In each episode, both personally and politically, it’s a lower-key development. The politics of the women are either not discussed or irrelevant. No one engages with rhetoric about the child’s life or the ethics of choice. “Crazy Ex-Girlfriend’s” Paula is the most hesitant to abort, but as McKenna puts it, “Paula’s decision whether or not have a baby doesn’t have to do with political considerations. They have to do with where she is in her life, and what she’s taken on, and what she wants her future to be.”

Instead, in every case, the primary drama is whether or not they should tell loved ones in their lives. For Xiomara, it’s her Catholic mother; for Lindsay, it’s her husband; for Paula, it’s her best friend. Rather than make the drama about the choice to have the procedure, the emphasis on storytelling in these three shows is about defending, explaining, or sharing the choice.

It’s canny commentary on where the conflict within the abortion debate really lies. A long-running thread through depictions of abortion in pop culture is that choice, as a political and personal act, is a burden — which is why episodes about it are so Important, or even Very Special. But in all three of these shows, the conflict is instead about how the woman in question can continue to live in the world of the show; the decision itself has a de-emphasized burden of agonizing over ethics, while sharing it in major relationships becomes the fraught avenue of drama.

This has the effect of focusing sharply on the character in question. Lindsay has such an erratic personality — and such terrible reasons for conceiving — that even the pro-life protestor outside the clinic ends up encouraging her to terminate her pregnancy. Xiomara’s decision forces her to challenge her mother’s strict Catholicism. And Paula is so eager to be everyone’s sidekick that she slips into that mode again when she finds out she’s pregnant — putting her own needs, long-deferred, once again behind the needs of someone else, even though that person doesn’t even exist yet. None of these three episodes are about abortion as much as they are about three individual characters determining what is best for them. Instead of pawns in a larger debate, the characters’ stories make for a highly specific set of circumstances, unique to each person.
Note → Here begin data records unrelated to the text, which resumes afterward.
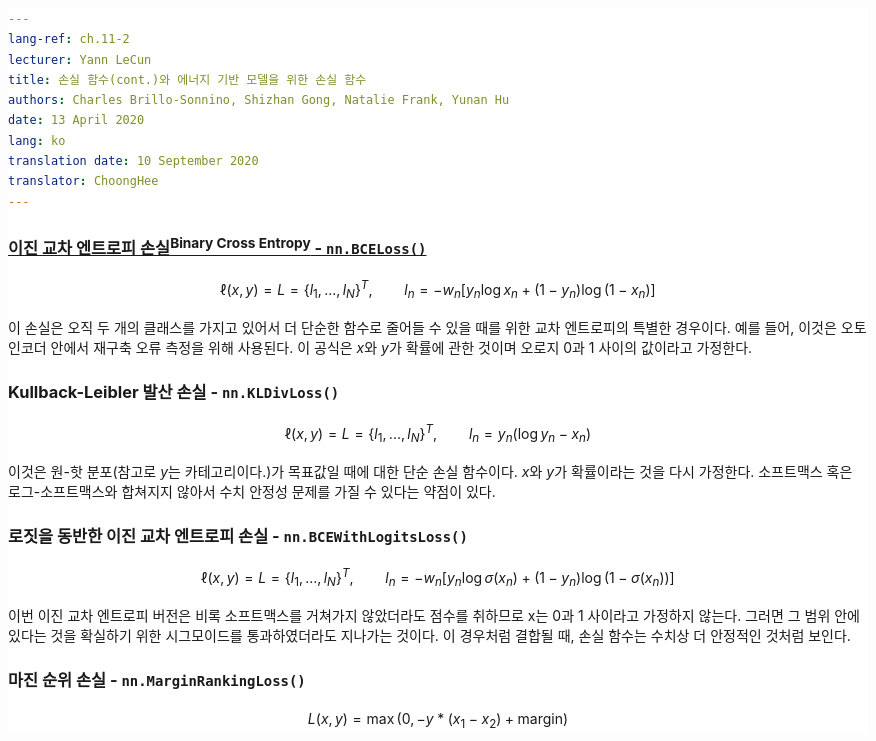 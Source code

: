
 ```yaml
---
lang-ref: ch.11-2
lecturer: Yann LeCun
title: 손실 함수(cont.)와 에너지 기반 모델을 위한 손실 함수
authors: Charles Brillo-Sonnino, Shizhan Gong, Natalie Frank, Yunan Hu
date: 13 April 2020
lang: ko
translation date: 10 September 2020
translator: ChoongHee
---
```



### [이진 교차 엔트로피 손실<sup>Binary Cross Entropy</sup> - `nn.BCELoss()`](https://www.youtube.com/watch?v=bj1fh3BvqSU&t=3207s)

$$
\ell(x,y) = L = \{l_1,...,l_N\}^T, \qquad l_n = -w_n[y_n\log x_n+(1-y_n)\log(1-x_n)]
$$



이 손실은 오직 두 개의 클래스를 가지고 있어서 더 단순한 함수로 줄어들 수 있을 때를 위한 교차 엔트로피의 특별한 경우이다. 예를 들어, 이것은 오토 인코더 안에서 재구축 오류 측정을 위해 사용된다. 이 공식은 $x$와 $y$가 확률에 관한 것이며 오로지 0과 1 사이의 값이라고 가정한다.


### Kullback-Leibler 발산 손실 - `nn.KLDivLoss()`

$$
\ell(x,y) = L = \{l_1,...,l_N\}^T, \qquad l_n = y_n(\log y_n-x_n)
$$



이것은 원-핫 분포(참고로 $y$는 카테고리이다.)가 목표값일 때에 대한 단순 손실 함수이다. $x$와 $y$가 확률이라는 것을 다시 가정한다. 소프트맥스 혹은 로그-소프트맥스와 합쳐지지 않아서 수치 안정성 문제를 가질 수 있다는 약점이 있다.


### 로짓을 동반한 이진 교차 엔트로피 손실 - `nn.BCEWithLogitsLoss()`

$$
\ell(x,y) = L = \{l_1,...,l_N\}^T, \qquad l_n = -w_n[y_n\log \sigma(x_n)+(1-y_n)\log(1-\sigma(x_n))]
$$



이번 이진 교차 엔트로피 버전은 비록 소프트맥스를 거쳐가지 않았더라도 점수를 취하므로 x는 0과 1 사이라고 가정하지 않는다. 그러면 그 범위 안에 있다는 것을 확실하기 위한 시그모이드를 통과하였더라도 지나가는 것이다. 이 경우처럼 결합될 때, 손실 함수는 수치상 더 안정적인 것처럼 보인다.

### 마진 순위 손실 - `nn.MarginRankingLoss()`

$$
L(x,y) = \max(0, -y*(x_1-x_2)+\text{margin})
$$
Which is helpful, because ultimately, that’s where most of us live — in the privacy of our own bodies, making decisions for the well-being of our particular families. This storytelling device also has the effect of demonstrating how practically simple abortion usually is.

Perhaps not all of us would be as comfortable with these decisions; perhaps for us, it would not be an “abobo” followed by lunch. But in their cut-and-dried nature, the abortion stories of these three shows have a way of clearing the air around the debate, divorcing shame and anxiety from the experience to attempt to engage with them as they are regularly, daily, universally lived.